RESPONSIVE TO THE SPIRIT
"… filled with grace and power..." – Acts 6:8
Looking back over the past year, I am drawn to remember the many ways the Holy Spirit filled my life with grace and power. The following poem, entitled “How to Recognize Grace” by Marilyn Chandler McEntyre, is both a help and a challenge for me to get in touch with the Spirit’s presence and action:
It takes you by surprise
It comes in odd packages
It sometimes looks like loss
Or mistakes
It acts like rain
Or like a seed
It’s both reliable and unpredictable
It’s not what you were aiming at
Or what you thought you deserved
It supplies what you need
Not necessarily what you want
It grows you up
And lets you be a child
It reminds you you’re not in control
And that not being in control
is a form of freedom.
It seems surprising that the day after celebrating the birth of Jesus, we are invited to recall the death of Stephen. Yet, the account of the first Christian martyr draws us to recognize the power of the Holy Spirit. Stephen is shown to be like Jesus in life as in death. He is filled with the Holy Spirit, living as Jesus and “working great wonders and signs among the people.” At his death, he is filled with the “grace and power of God”. Grace to surrender his spirit to God as he died. Power to forgive his enemies. He was given the same Spirit of God as Jesus. The same spirit that overshadowed Mary so she can bear God-with-us; the same spirit that empowered Joseph to embrace Emmanuel as his foster son; the same spirit who gave Elizabeth and Zechariah miraculous life to bear John the Baptist, the herald of God’s tenderness breaking into our lives.

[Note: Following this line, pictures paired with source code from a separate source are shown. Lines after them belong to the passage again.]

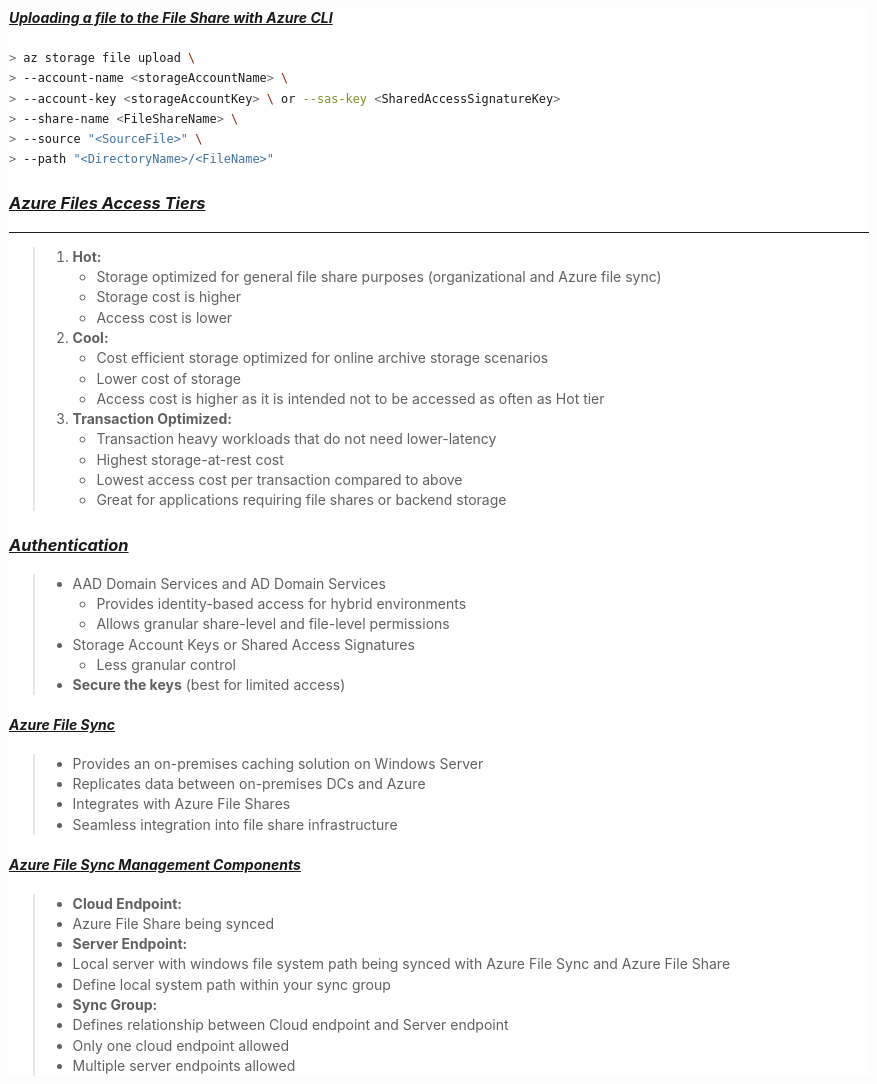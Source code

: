 #### <ins>*Uploading a file to the File Share with Azure CLI*</ins>

```Bash
> az storage file upload \
> --account-name <storageAccountName> \
> --account-key <storageAccountKey> \ or --sas-key <SharedAccessSignatureKey>
> --share-name <FileShareName> \
> --source "<SourceFile>" \
> --path "<DirectoryName>/<FileName>"
```


### <ins>*Azure Files Access Tiers*</ins>
---

> 1. **Hot:**
>       - Storage optimized for general file share purposes (organizational and Azure file sync)
>       - Storage cost is higher
>       - Access cost is lower
> 2. **Cool:**
>       - Cost efficient storage optimized for online archive storage scenarios
>       - Lower cost of storage
>       - Access cost is higher as it is intended not to be accessed as often as Hot tier
> 3. **Transaction Optimized:**
>       - Transaction heavy workloads that do not need lower-latency
>       - Highest storage-at-rest cost
>       - Lowest access cost per transaction compared to above
>       - Great for applications requiring file shares or backend storage

### <ins>*Authentication*</ins>

> - AAD Domain Services and AD Domain Services
>   - Provides identity-based access for hybrid environments
>   - Allows granular share-level and file-level permissions
> - Storage Account Keys or Shared Access Signatures
>   - Less granular control
>  - **Secure the keys** (best for limited access)

#### <ins>*Azure File Sync*</ins>

> - Provides an on-premises caching solution on Windows Server
> - Replicates data between on-premises DCs and Azure
> - Integrates with Azure File Shares
> - Seamless integration into file share infrastructure


#### <ins>*Azure File Sync Management Components*</ins>

> - **Cloud Endpoint:** 
>  - Azure File Share being synced
> - **Server Endpoint:**
>  - Local server with windows file system path being synced with Azure File Sync and Azure File Share
>  - Define local system path within your sync group 
> - **Sync Group:**
>  - Defines relationship between Cloud endpoint and Server endpoint
>  - Only one cloud endpoint allowed
>  - Multiple server endpoints allowed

Likewise, through baptism, each of us is given the same Spirit of self-giving love. Jesus coming into the world makes us the dwelling place of the Holy Spirit, God’s favorite hiding place. Like Stephen, we are given the power to forgive, the grace to surrender. We are given the same spirit that urges us to move towards the light even when it is difficult, reminding us that God loves us wildly, fiercely, gently, completely, and without reservation; the same spirit that whispers within, “I am with you, you are my beloved, I will guide you…”
Like Stephen, we have an opportunity to recognize and respond to the Holy Spirit – to receive God’s self-giving love – breathing life through the crib of the Christ-child as through Jesus’ sacrifice on the cross. Let us take some time to reflect on the poem above and allow the following questions to embolden our embrace of the Spirit’s prompting, however great or small.
What surprises me about God, myself, or life this Christmas? Jesus, what are you inviting me to embrace or to let go?